Talk about putting more women into work and getting more women into politics has become relatively uncontroversial, at least in the domain of secular development policy. But when it comes to sexualities, there is no such ready consensus. There are those for whom sexuality is a private matter, those for whom the only sexuality issues that matter are sexually transmitted infections and sexual violation, and those who advocate women’s empowerment at the same time as denying women the rights to exercise choices over their own sexual and reproductive lives.
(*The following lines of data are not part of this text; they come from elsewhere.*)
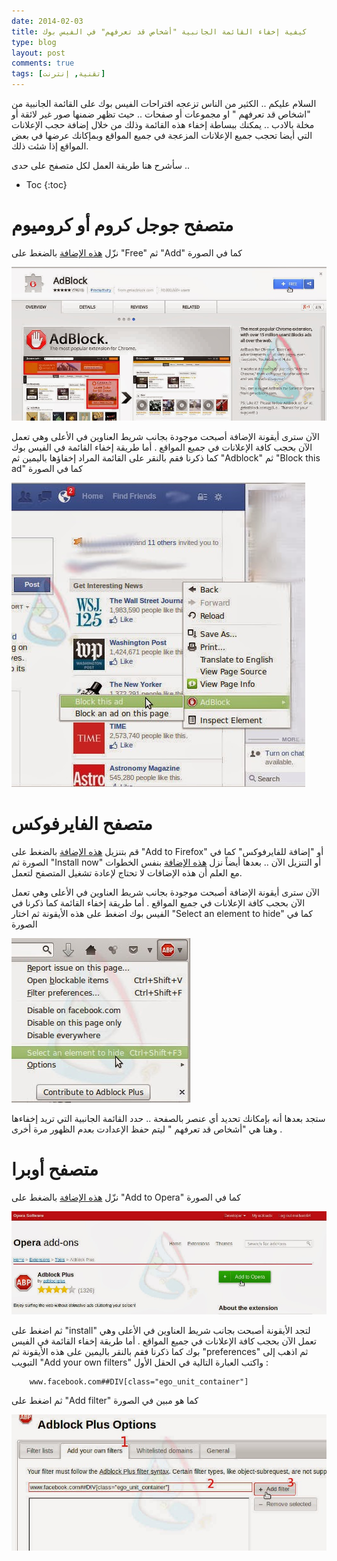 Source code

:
 ```yaml
---
date: 2014-02-03
title: كيفية إخفاء القائمة الجانبية "أشخاص قد تعرفهم" في الفيس بوك
type: blog
layout: post
comments: true
tags: [تقنية, إنترنت]
---
```



السلام عليكم ..
الكثير من الناس تزعجه اقتراحات الفيس بوك على القائمة الجانبية من "اشخاص قد تعرفهم " او مجموعات أو صفحات .. حيث تظهر ضمنها صور غير لائقة أو مخلة بالادب ..
يمكنك ببساطة إخفاء هذه القائمة وذلك من خلال إضافة حجب الإعلانات التي أيضا تحجب جميع الإعلانات المزعجة في جميع المواقع وبمإكانك عرضها في بعض المواقع إذا شئت ذلك.

سأشرح هنا طريقة العمل لكل متصفح على حدى ..

* Toc
{:toc}

# متصفح جوجل كروم أو كروميوم

نزّل [هذه الإضافة](https://chrome.google.com/webstore/detail/adblock/gighmmpiobklfepjocnamgkkbiglidom?utm_source=chrome-ntp-icon)  بالضغط على "Free" ثم "Add" كما في الصورة

![طريقة إخفاء القائمة الجانبية أشخاص قد تعرفهم في الفيس بوك-1](/assets/hide-fb1.jpg "طريقة إخفاء القائمة الجانبية أشخاص قد تعرفهم في الفيس بوك-1")

الآن سترى أيقونة الإضافة أصبحت موجودة بجانب شريط العناوين في الأعلى وهي تعمل الآن بحجب كافة الإعلانات في جميع المواقع . أما طريقة إخفاء القائمة في الفيس بوك كما ذكرنا فقم بالنقر على القائمة المراد إخفاؤها باليمين ثم "Adblock" ثم "Block this ad" كما في الصورة

![طريقة إخفاء القائمة الجانبية أشخاص قد تعرفهم في الفيس بوك-2](/assets/hide-fb2.jpg "طريقة إخفاء القائمة الجانبية أشخاص قد تعرفهم في الفيس بوك-2")

# متصفح الفايرفوكس

قم بتنزيل [هذه الإضافة](https://addons.mozilla.org/en-US/firefox/addon/adblock-plus) بالضغط على "Add to Firefox" أو "إضافة للفايرفوكس" كما في الصورة ثم "Install now" أو التنزيل الآن .. بعدها أيضاً نزل [هذه الإضافة](https://addons.mozilla.org/en-US/firefox/addon/elemhidehelper) بنفس الخطوات مع العلم أن هذه الإضافات لا تحتاج لإعادة تشغيل المتصفح لتعمل.

الآن سترى أيقونة الإضافة أصبحت موجودة بجانب شريط العناوين في الأعلى وهي تعمل الآن بحجب كافة الإعلانات في جميع المواقع . أما طريقة إخفاء القائمة كما ذكرنا في الفيس بوك اضغط على هذه الأيقونة ثم اختار "Select an element to hide" كما في الصورة

![طريقة إخفاء القائمة الجانبية أشخاص قد تعرفهم في الفيس بوك-3](/assets/hide-fb3.jpg "طريقة إخفاء القائمة الجانبية أشخاص قد تعرفهم في الفيس بوك-3")

ستجد بعدها أنه بإمكانك تحديد أي عنصر بالصفحة .. حدد القائمة الجانبية التي تريد إخفاءها وهنا هي "أشخاص قد تعرفهم " ليتم حفظ الإعدادت بعدم الظهور مرة أخرى .

# متصفح أوبرا

نزّل [هذه الإضافة](https://addons.opera.com/en/extensions/details/opera-adblock/?display=en) بالضغط على "Add to Opera" كما في الصورة

![طريقة إخفاء القائمة الجانبية أشخاص قد تعرفهم في الفيس بوك-4](/assets/hide-fb4.jpg "طريقة إخفاء القائمة الجانبية أشخاص قد تعرفهم في الفيس بوك-4")

ثم اضغط على "install" لتجد الأيقونة أصبحت بجانب شريط العناوين في الأعلى وهي تعمل الآن بحجب كافة الإعلانات في جميع المواقع . أما طريقة إخفاء القائمة في الفيس بوك كما ذكرنا فقم بالنقر  باليمين على هذه الأيقونة ثم "preferences"  ثم اذهب إلى التبويب "Add your own filters" واكتب العبارة التالية في الحقل الأول :

		www.facebook.com##DIV[class="ego_unit_container"]

ثم اضغط على "Add filter" كما هو مبين في الصورة

![طريقة إخفاء القائمة الجانبية أشخاص قد تعرفهم في الفيس بوك-5](/assets/hide-fb5.jpg "طريقة إخفاء القائمة الجانبية أشخاص قد تعرفهم في الفيس بوك-5")

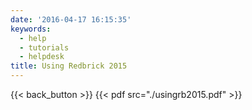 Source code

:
 ```yaml
---
date: '2016-04-17 16:15:35'
keywords:
  - help
  - tutorials
  - helpdesk
title: Using Redbrick 2015
---
```


{{< back_button >}} {{< pdf src="./usingrb2015.pdf" >}}
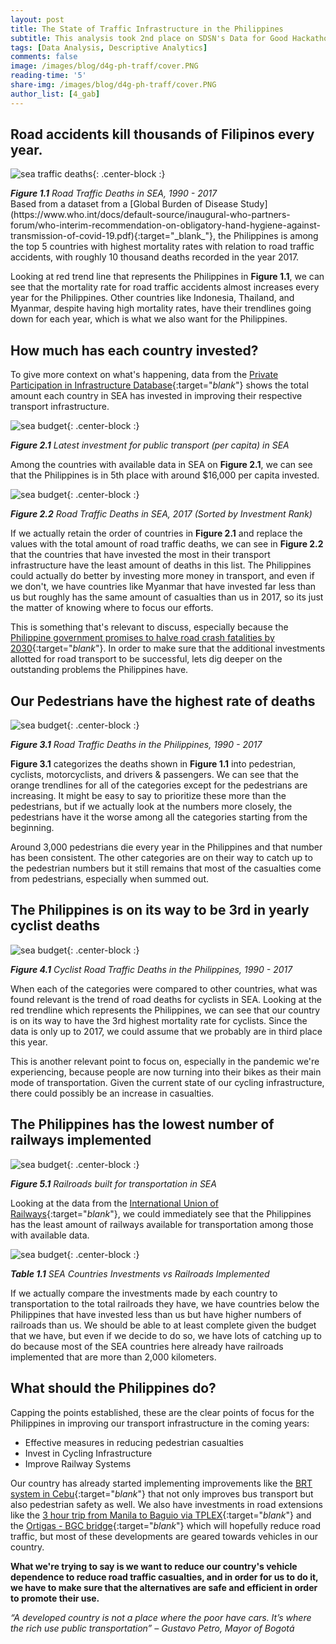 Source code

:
```yaml
---
layout: post
title: The State of Traffic Infrastructure in the Philippines
subtitle: This analysis took 2nd place on SDSN's Data for Good Hackathon where the state of the Philippine infrastructure was analyzed using world bank data
tags: [Data Analysis, Descriptive Analytics]
comments: false
image: /images/blog/d4g-ph-traff/cover.PNG
reading-time: '5'
share-img: /images/blog/d4g-ph-traff/cover.PNG
author_list: [4_gab]
---
```


## Road accidents kill thousands of Filipinos every year.
![sea traffic deaths](/images/blog/d4g-ph-traff/chart1.png){: .center-block :}
<figcaption><i><b>Figure 1.1</b> Road Traffic Deaths in SEA, 1990 - 2017</i></figcaption>
Based from a dataset from a [Global Burden of Disease Study](https://www.who.int/docs/default-source/inaugural-who-partners-forum/who-interim-recommendation-on-obligatory-hand-hygiene-against-transmission-of-covid-19.pdf){:target="_blank_"}, the Philippines is among the top 5 countries with highest mortality rates with relation to road traffic accidents, with roughly 10 thousand deaths recorded in the year 2017.

Looking at red trend line that represents the Philippines in <b>Figure 1.1</b>, we can see that the mortality rate for road traffic accidents almost increases every year for the Philippines. Other countries like Indonesia, Thailand, and Myanmar, despite having high mortality rates, have their trendlines going down for each year, which is what we also want for the Philippines.

## How much has each country invested?

To give more context on what's happening, data from the [Private Participation in Infrastructure Database](https://data.worldbank.org/indicator/IE.PPI.TRAN.CD){:target="_blank_"} shows the total amount each country in SEA has invested in improving their respective transport infrastructure.

![sea budget](/images/blog/d4g-ph-traff/chart2.png){: .center-block :}
<figcaption><i><b>Figure 2.1</b> Latest investment for public transport (per capita) in SEA</i></figcaption>

Among the countries with available data in SEA on <b>Figure 2.1</b>, we can see that the Philippines is in 5th place with around $16,000 per capita invested.

![sea budget](/images/blog/d4g-ph-traff/chart3.PNG){: .center-block :}
<figcaption><i><b>Figure 2.2</b> Road Traffic Deaths in SEA, 2017 (Sorted by Investment Rank)</i></figcaption>

If we actually retain the order of countries in <b>Figure 2.1</b> and replace the values with the total amount of road traffic deaths, we can see in <b>Figure 2.2</b> that the countries that have invested the most in their transport infrastructure have the least amount of deaths in this list. The Philippines could actually do better by investing more money in transport, and even if we don't, we have countries like Myanmar that have invested far less than us but roughly has the same amount of casualties than us in 2017, so its just the matter of knowing where to focus our efforts.

This is something that's relevant to discuss, especially because the [Philippine government promises to halve road crash fatalities by 2030](https://cnnphilippines.com/news/2020/2/24/Halve-road-crash-fatalities-Philippines-.html){:target="_blank_"}. In order to make sure that the additional investments allotted for road transport to be successful, lets dig deeper on the outstanding problems the Philippines have.

## Our Pedestrians have the highest rate of deaths

![sea budget](/images/blog/d4g-ph-traff/chart4.PNG){: .center-block :}
<figcaption><i><b>Figure 3.1</b> Road Traffic Deaths in the Philippines, 1990 - 2017</i></figcaption>

<b>Figure 3.1</b> categorizes the deaths shown in <b>Figure 1.1</b> into pedestrian, cyclists, motorcyclists, and drivers & passengers. We can see that the orange trendlines for all of the categories except for the pedestrians are increasing. It might be easy to say to prioritize these more than the pedestrians, but if we actually look at the numbers more closely, the pedestrians have it the worse among all the categories starting from the beginning.

Around 3,000 pedestrians die every year in the Philippines and that number has been consistent. The other categories are on their way to catch up to the pedestrian numbers but it still remains that most of the casualties come from pedestrians, especially when summed out.

## The Philippines is on its way to be 3rd in yearly cyclist deaths

![sea budget](/images/blog/d4g-ph-traff/chart5.PNG){: .center-block :}
<figcaption><i><b>Figure 4.1</b> Cyclist Road Traffic Deaths in the Philippines, 1990 - 2017</i></figcaption>

When each of the categories were compared to other countries, what was found relevant is the trend of road deaths for cyclists in SEA. Looking at the red trendline which represents the Philippines, we can see that our country is on its way to have the 3rd highest mortality rate for cyclists. Since the data is only up to 2017, we could assume that we probably are in third place this year.

This is another relevant point to focus on, especially in the pandemic we're experiencing, because people are now turning into their bikes as their main mode of transportation. Given the current state of our cycling infrastructure, there could possibly be an increase in casualties.

## The Philippines has the lowest number of railways implemented

![sea budget](/images/blog/d4g-ph-traff/chart6.PNG){: .center-block :}
<figcaption><i><b>Figure 5.1</b> Railroads built for transportation in SEA</i></figcaption>

Looking at the data from the [International Union of Railways](https://data.worldbank.org/indicator/IS.RRS.TOTL.KM){:target="_blank_"}, we could immediately see that the Philippines has the least amount of railways available for transportation among those with available data.

![sea budget](/images/blog/d4g-ph-traff/chart7.PNG){: .center-block :}
<figcaption><i><b>Table 1.1</b> SEA Countries Investments vs Railroads Implemented</i></figcaption>

If we actually compare the investments made by each country to transportation to the total railroads they have, we have countries below the Philippines that have invested less than us but have higher numbers of railroads than us. We should be able to at least complete given the budget that we have, but even if we decide to do so, we have lots of catching up to do because most of the SEA countries here already have railroads implemented that are more than 2,000 kilometers.

## What should the Philippines do?

Capping the points established, these are the clear points of focus for the Philippines in improving our transport infrastructure in the coming years:
- Effective measures in reducing pedestrian casualties
- Invest in Cycling Infrastructure
- Improve Railway Systems

Our country has already started implementing improvements like the [BRT system in Cebu](https://www.pna.gov.ph/articles/1094751){:target="_blank_"} that not only improves bus transport but also pedestrian safety as well. We also have investments in road extensions like the [3 hour trip from Manila to Baguio via TPLEX](https://www.sunstar.com.ph/article/1863854/Pampanga/Local-News/TPLEx-reduces-Manila-Baguio-travel-time-to-3-hours){:target="_blank_"} and the [Ortigas - BGC bridge](https://www.topgear.com.ph/news/motoring-news/bgc-ortigas-bridge-meet-a962-20200807){:target="_blank_"} which will hopefully reduce road traffic, but most of these developments are geared towards vehicles in our country.

<b>What we're trying to say is we want to reduce our country's vehicle dependence to reduce road traffic casualties, and in order for us to do it, we have to make sure that the alternatives are safe and efficient in order to promote their use. </b>

<i>“A developed country is not a place where the poor have cars. It’s where the rich use public transportation” – Gustavo Petro, Mayor of Bogotá</i>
How difficult it remains to articulate a perspective on gender and sexuality that refuses to treat all women as victims, to be protected from male predation. What does it take to shift understandings of female sexuality in ways that recognise - and indeed celebrate - the positive and the pleasurable?

 

 

These are questions that lack any simple or singular answers. But they’re questions that badly need to be asked. With funding from the British government’s Department for International Development (DfID), researchers in a diversity of places - from Afghanistan to Brazil, global policy institutions to rural Sierra Leone - are opening up long-held assumptions about women, power and social change to critical scrutiny. What we are exploring is an entirely different approach: one that is framed by lived experience rather than stereotypes, one that can countenance contradictions and celebrate plural visions and versions of empowerment that fit with the contexts in which they are voiced, and one that can reframe empowerment in ways that restore its power as a concept to serve the struggle for a more just and equal world.